Costing and pricing is a key issue in tendering and quoting for work and it must be correct and commercially attractive. A common problem is not understanding the difference between what a mark-up is and gross margin is and ensuring the targeted gross margin is adequate to cover your overhead expenditures so that an acceptable level of bottom-line profit is made for a job.
When pricing a tender or quote people start with quantities and costs for labour and materials. A markup is added to the cost. e.g. for a cost base of $2,000 add 20% – equals a sell price of $2,400.
WHERE DOES THIS FALL DOWN?
It falls down in the language and assumptions. The boss says “the job margin target is 20%” and staff use this figure and slot it into the markup %. When this happens the actual margin then drops to 17% (see our calculated example below)
With actual cost blowouts in job delivery, the margin often ends up less than 10%, sometimes down to low single digit percentages. You then have to try and cover overheads and end up with a profit for shareholders.
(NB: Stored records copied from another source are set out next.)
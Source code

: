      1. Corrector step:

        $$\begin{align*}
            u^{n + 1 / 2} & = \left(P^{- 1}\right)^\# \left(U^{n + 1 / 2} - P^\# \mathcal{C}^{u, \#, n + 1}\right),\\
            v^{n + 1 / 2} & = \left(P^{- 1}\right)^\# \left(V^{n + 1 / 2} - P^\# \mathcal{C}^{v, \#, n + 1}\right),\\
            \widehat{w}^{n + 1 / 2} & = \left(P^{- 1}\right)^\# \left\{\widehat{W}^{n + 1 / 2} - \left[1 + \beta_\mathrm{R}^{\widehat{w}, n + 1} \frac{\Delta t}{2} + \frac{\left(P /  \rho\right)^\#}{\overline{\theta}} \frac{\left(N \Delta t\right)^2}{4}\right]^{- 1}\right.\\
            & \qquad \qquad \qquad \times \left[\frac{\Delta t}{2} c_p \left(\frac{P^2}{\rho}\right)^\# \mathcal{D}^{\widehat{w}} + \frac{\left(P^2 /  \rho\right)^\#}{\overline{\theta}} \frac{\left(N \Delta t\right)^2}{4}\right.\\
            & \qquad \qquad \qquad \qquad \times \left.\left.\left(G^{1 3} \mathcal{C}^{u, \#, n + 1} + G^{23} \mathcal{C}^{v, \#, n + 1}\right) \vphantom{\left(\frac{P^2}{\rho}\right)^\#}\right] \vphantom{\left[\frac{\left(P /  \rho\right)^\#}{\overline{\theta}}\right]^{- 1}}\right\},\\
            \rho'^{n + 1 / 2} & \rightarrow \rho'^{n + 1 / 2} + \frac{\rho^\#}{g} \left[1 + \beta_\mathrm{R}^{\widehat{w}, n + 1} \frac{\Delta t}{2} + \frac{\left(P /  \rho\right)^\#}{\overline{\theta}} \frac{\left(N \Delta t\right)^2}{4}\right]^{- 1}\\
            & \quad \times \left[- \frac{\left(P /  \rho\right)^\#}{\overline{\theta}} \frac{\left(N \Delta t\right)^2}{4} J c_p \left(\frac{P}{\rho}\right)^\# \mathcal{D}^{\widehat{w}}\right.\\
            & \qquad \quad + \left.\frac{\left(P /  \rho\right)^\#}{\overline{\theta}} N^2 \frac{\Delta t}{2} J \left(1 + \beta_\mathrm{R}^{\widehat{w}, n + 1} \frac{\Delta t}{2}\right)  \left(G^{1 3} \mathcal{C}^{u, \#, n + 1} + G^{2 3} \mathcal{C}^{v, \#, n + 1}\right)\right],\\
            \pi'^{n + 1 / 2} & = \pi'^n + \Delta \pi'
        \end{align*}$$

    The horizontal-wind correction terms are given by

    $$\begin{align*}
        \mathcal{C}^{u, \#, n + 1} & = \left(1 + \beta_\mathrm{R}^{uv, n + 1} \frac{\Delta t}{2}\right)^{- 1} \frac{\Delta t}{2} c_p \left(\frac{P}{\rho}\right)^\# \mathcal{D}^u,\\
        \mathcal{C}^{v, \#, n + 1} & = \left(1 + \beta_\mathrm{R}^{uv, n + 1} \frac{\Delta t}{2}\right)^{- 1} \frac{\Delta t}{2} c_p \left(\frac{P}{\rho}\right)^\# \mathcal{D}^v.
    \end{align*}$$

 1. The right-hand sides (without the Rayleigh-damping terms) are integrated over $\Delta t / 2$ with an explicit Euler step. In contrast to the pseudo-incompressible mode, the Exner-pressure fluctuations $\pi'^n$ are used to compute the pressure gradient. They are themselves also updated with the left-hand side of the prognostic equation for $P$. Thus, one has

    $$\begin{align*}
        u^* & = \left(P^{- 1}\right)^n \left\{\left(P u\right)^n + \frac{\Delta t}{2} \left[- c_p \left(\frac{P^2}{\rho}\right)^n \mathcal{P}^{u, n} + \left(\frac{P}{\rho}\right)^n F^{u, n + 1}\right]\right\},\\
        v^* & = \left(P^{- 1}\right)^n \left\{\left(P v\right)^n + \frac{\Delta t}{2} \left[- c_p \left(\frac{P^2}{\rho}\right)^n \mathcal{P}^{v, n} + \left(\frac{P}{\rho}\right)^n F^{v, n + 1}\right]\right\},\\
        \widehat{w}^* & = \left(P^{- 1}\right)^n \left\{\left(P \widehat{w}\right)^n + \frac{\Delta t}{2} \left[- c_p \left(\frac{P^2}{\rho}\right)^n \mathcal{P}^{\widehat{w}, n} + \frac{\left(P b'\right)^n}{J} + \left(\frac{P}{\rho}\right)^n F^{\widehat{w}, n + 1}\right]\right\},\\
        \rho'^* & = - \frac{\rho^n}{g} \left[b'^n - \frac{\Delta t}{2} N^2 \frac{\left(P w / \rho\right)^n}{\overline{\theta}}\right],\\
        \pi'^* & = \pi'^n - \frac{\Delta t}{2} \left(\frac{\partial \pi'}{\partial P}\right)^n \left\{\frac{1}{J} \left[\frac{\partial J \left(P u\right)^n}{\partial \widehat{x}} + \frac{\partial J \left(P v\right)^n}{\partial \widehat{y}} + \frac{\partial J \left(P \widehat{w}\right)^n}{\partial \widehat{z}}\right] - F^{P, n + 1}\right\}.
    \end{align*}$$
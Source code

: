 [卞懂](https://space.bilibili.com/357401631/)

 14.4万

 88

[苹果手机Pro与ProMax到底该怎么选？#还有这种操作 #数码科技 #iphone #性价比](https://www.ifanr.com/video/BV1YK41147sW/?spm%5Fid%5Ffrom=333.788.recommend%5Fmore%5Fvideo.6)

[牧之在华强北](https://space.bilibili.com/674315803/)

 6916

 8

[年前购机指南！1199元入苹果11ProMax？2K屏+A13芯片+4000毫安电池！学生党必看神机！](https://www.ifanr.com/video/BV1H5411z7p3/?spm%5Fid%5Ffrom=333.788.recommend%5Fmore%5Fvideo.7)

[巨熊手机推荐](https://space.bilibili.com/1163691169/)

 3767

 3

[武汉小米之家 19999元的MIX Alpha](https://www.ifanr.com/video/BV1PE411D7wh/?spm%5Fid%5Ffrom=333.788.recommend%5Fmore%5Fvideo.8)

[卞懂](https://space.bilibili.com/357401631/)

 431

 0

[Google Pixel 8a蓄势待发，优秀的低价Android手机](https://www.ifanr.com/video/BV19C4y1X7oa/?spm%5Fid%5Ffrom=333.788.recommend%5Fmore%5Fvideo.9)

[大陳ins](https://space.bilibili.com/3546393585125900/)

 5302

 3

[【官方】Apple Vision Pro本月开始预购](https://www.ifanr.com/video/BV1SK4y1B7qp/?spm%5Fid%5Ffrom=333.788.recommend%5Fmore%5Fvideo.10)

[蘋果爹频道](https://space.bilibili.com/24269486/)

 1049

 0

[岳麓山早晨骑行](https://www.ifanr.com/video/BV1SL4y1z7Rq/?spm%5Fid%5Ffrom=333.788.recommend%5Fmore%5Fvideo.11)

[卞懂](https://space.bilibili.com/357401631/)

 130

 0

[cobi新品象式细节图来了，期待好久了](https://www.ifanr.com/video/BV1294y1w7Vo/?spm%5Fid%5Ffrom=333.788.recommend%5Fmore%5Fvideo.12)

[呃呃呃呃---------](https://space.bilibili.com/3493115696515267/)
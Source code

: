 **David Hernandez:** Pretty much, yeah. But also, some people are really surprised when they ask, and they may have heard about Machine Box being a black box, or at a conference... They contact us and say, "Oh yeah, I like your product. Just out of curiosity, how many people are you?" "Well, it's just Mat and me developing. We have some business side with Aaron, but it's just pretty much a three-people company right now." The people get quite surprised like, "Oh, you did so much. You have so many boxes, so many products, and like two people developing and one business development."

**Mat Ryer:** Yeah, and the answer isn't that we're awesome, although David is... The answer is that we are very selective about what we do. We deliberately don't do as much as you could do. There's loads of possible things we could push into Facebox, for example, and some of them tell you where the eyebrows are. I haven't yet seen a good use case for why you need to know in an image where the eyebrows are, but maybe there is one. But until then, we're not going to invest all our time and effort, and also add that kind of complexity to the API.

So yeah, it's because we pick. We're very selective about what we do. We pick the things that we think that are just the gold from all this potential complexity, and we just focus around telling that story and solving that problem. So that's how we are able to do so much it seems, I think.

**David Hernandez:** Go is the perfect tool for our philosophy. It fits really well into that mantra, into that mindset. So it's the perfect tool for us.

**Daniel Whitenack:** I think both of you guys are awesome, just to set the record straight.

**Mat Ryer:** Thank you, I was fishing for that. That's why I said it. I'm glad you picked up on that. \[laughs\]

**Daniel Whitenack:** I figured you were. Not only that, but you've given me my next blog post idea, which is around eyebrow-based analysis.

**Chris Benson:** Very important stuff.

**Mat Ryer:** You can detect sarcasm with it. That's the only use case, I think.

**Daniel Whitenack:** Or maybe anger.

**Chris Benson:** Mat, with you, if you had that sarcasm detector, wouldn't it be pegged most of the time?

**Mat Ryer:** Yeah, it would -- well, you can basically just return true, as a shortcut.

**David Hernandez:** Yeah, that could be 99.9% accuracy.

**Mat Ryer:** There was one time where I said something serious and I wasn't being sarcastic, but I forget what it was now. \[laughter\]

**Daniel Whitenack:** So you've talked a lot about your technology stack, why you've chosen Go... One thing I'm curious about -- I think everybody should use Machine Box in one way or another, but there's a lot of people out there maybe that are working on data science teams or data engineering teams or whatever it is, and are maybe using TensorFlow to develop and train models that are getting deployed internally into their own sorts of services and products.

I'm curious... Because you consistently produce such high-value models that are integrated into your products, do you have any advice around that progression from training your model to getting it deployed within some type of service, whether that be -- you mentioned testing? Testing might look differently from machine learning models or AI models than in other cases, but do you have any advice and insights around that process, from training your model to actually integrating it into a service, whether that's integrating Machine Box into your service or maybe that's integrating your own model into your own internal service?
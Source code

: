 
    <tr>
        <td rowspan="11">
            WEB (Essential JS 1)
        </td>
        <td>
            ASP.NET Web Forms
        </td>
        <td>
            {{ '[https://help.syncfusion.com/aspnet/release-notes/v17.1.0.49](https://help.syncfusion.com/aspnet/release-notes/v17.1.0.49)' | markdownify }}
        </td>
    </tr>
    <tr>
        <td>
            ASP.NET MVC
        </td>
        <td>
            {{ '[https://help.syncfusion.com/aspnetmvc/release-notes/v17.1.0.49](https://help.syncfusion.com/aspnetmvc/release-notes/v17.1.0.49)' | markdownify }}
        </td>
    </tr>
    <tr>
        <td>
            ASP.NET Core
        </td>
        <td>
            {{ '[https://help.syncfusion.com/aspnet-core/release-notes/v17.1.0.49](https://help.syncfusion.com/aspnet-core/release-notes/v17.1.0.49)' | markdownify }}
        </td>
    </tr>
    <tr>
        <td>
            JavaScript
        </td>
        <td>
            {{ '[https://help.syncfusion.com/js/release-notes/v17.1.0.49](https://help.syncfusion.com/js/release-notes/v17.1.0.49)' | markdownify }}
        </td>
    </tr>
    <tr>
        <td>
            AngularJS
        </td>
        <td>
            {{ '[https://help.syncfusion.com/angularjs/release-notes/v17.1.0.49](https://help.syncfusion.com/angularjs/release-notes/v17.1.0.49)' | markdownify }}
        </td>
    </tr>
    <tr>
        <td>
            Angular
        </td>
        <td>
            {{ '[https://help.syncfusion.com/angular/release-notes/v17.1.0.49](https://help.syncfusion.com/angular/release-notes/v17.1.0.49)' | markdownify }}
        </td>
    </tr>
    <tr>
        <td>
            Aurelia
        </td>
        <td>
A good approach is to work back-wards from the targeted gross margin to determine what an appropriate mark-up should be. In the example below, a 20% mark-up is actually only equal to a 17% margin. A 20% targeted margin requires a 25% mark-up (i.e. the mark-up needs to be 5% more than the targeted margin). This difference in calculation results in a $100 difference to your profit bottom line and falling 3% short of your bosses’ margin expectation (17% ilo of 20%)!
Now imagine getting this wrong on much bigger jobs or multiple jobs.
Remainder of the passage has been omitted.